The Whisper Man, by Alex North.
And people’s memories are enduring of the terrible crimes: The killer was known as The Whisper Man for his habit of whispering enticements to his intended victims; school children even recite a rhyme amongst themselves to that effect – but no-one is prepared for the another child going missing, a six year old walking back to his mum’s place after visiting his dad: where could he be? All of Pete’s old nightmares resurface. The original Whisper Man is in prison, so he can’t be blamed: is there a copycat on the loose? And matters are not helped by the arrival in Featherbank of recently widowed writer Tom Kennedy and his small son Jake, hoping to make a new start without their beloved wife and mother – Tom is worried about Jake’s reliance on an Imaginary Friend, a little girl to whom he talks all the time, supposedly learning the Whisper Man rhyme from her.
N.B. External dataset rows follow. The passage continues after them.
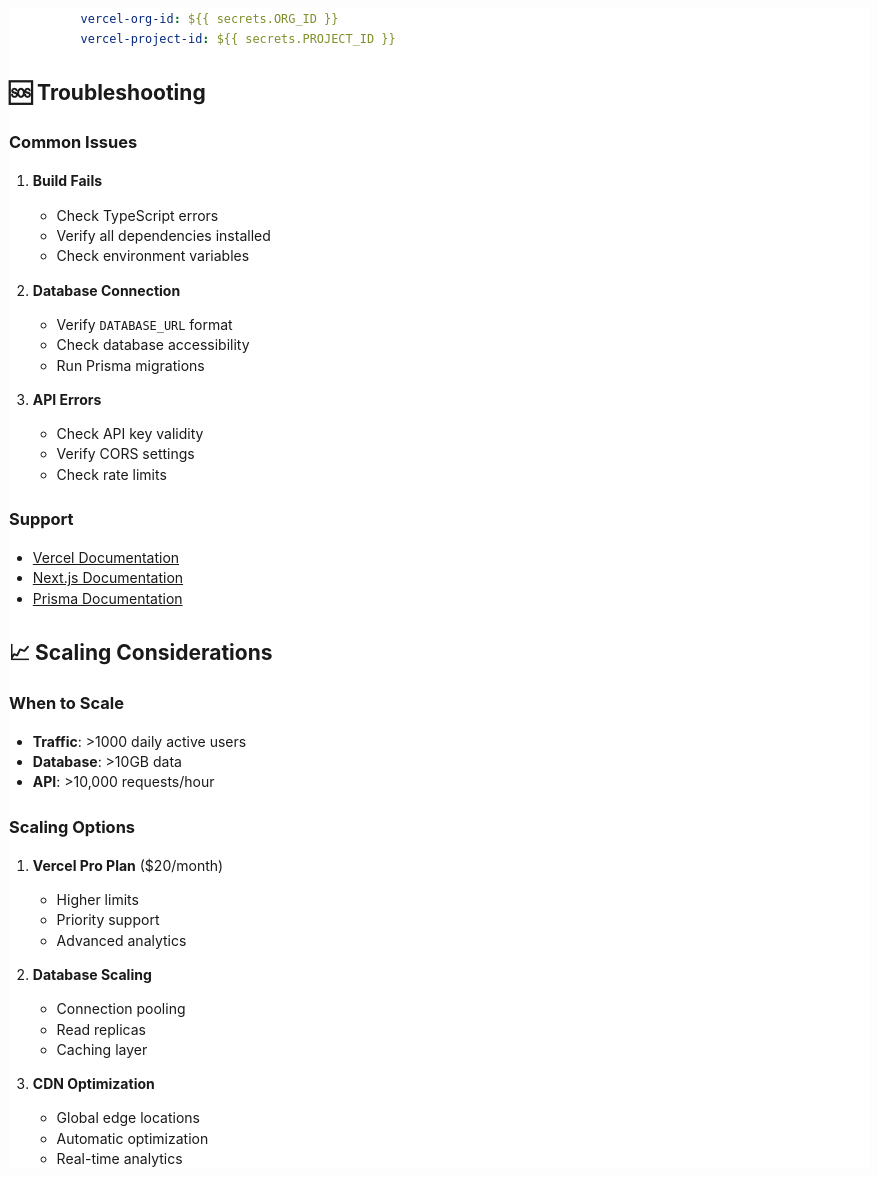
 ```yaml
          vercel-org-id: ${{ secrets.ORG_ID }}
          vercel-project-id: ${{ secrets.PROJECT_ID }}
```

## 🆘 Troubleshooting

### Common Issues

1. **Build Fails**
   - Check TypeScript errors
   - Verify all dependencies installed
   - Check environment variables

2. **Database Connection**
   - Verify `DATABASE_URL` format
   - Check database accessibility
   - Run Prisma migrations

3. **API Errors**
   - Check API key validity
   - Verify CORS settings
   - Check rate limits

### Support

- [Vercel Documentation](https://vercel.com/docs)
- [Next.js Documentation](https://nextjs.org/docs)
- [Prisma Documentation](https://www.prisma.io/docs)

## 📈 Scaling Considerations

### When to Scale

- **Traffic**: >1000 daily active users
- **Database**: >10GB data
- **API**: >10,000 requests/hour

### Scaling Options

1. **Vercel Pro Plan** ($20/month)
   - Higher limits
   - Priority support
   - Advanced analytics

2. **Database Scaling**
   - Connection pooling
   - Read replicas
   - Caching layer

3. **CDN Optimization**
   - Global edge locations
   - Automatic optimization
   - Real-time analytics
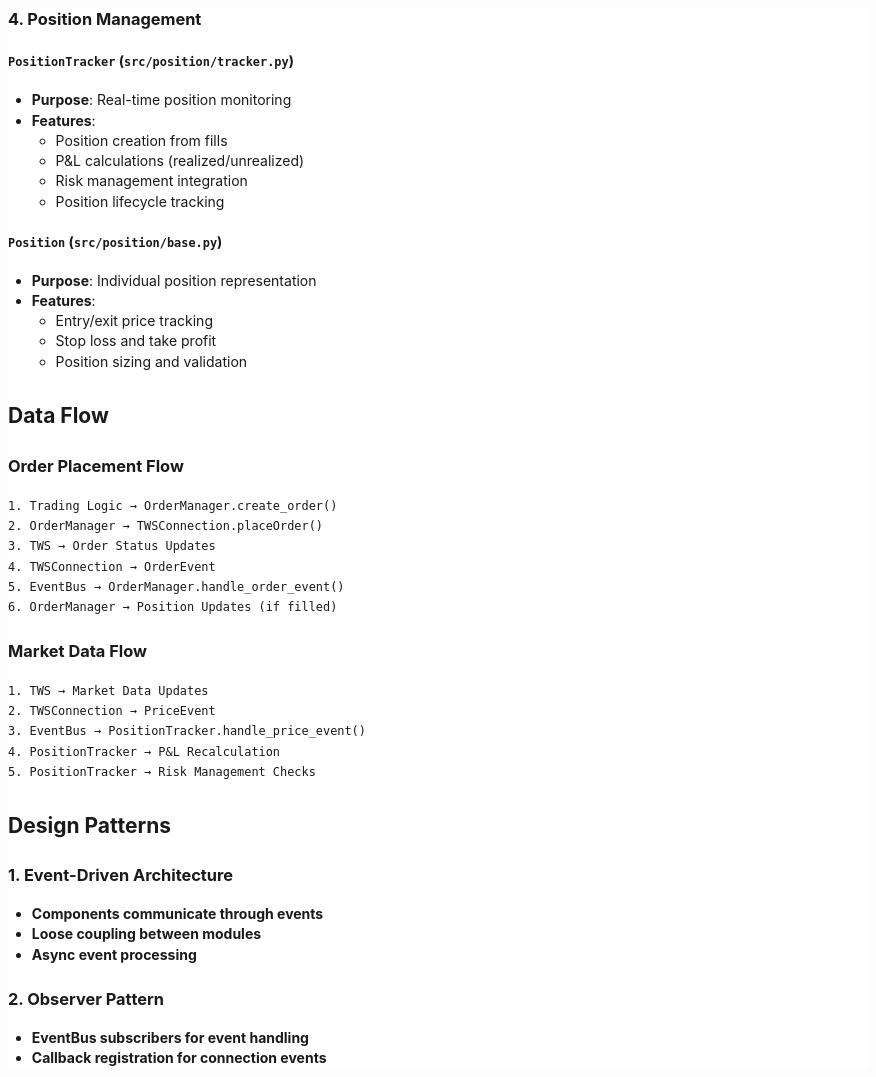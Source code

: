 ### 4. Position Management

#### `PositionTracker` (`src/position/tracker.py`)
- **Purpose**: Real-time position monitoring
- **Features**:
  - Position creation from fills
  - P&L calculations (realized/unrealized)
  - Risk management integration
  - Position lifecycle tracking

#### `Position` (`src/position/base.py`)
- **Purpose**: Individual position representation
- **Features**:
  - Entry/exit price tracking
  - Stop loss and take profit
  - Position sizing and validation

## Data Flow

### Order Placement Flow
```
1. Trading Logic → OrderManager.create_order()
2. OrderManager → TWSConnection.placeOrder()
3. TWS → Order Status Updates
4. TWSConnection → OrderEvent
5. EventBus → OrderManager.handle_order_event()
6. OrderManager → Position Updates (if filled)
```

### Market Data Flow
```
1. TWS → Market Data Updates
2. TWSConnection → PriceEvent
3. EventBus → PositionTracker.handle_price_event()
4. PositionTracker → P&L Recalculation
5. PositionTracker → Risk Management Checks
```

## Design Patterns

### 1. Event-Driven Architecture
- **Components communicate through events**
- **Loose coupling between modules**
- **Async event processing**

### 2. Observer Pattern
- **EventBus subscribers for event handling**
- **Callback registration for connection events**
Jake is not settling at his new school and Tom is at a loss to know what to do for the best; it doesn’t help to know that they have just bought the local Scary House at Jake’s dogged insistence – and they start getting visited by scary people. Which prompts Tom to contact the police in the shape of DI Pete Willis, a meeting which changes their lives irrevocably, especially when the fifth body for which Pete has been searching for twenty years is found buried in the floor of the Scary House’s garage.
Alex North has written a deeply disturbing, truly creepy thriller for all of us to read between our fingers – but read it we must for, despite its theme of sadistic cruelty to the most vulnerable, it’s utterly compelling and unputdownable. FIVE STARS.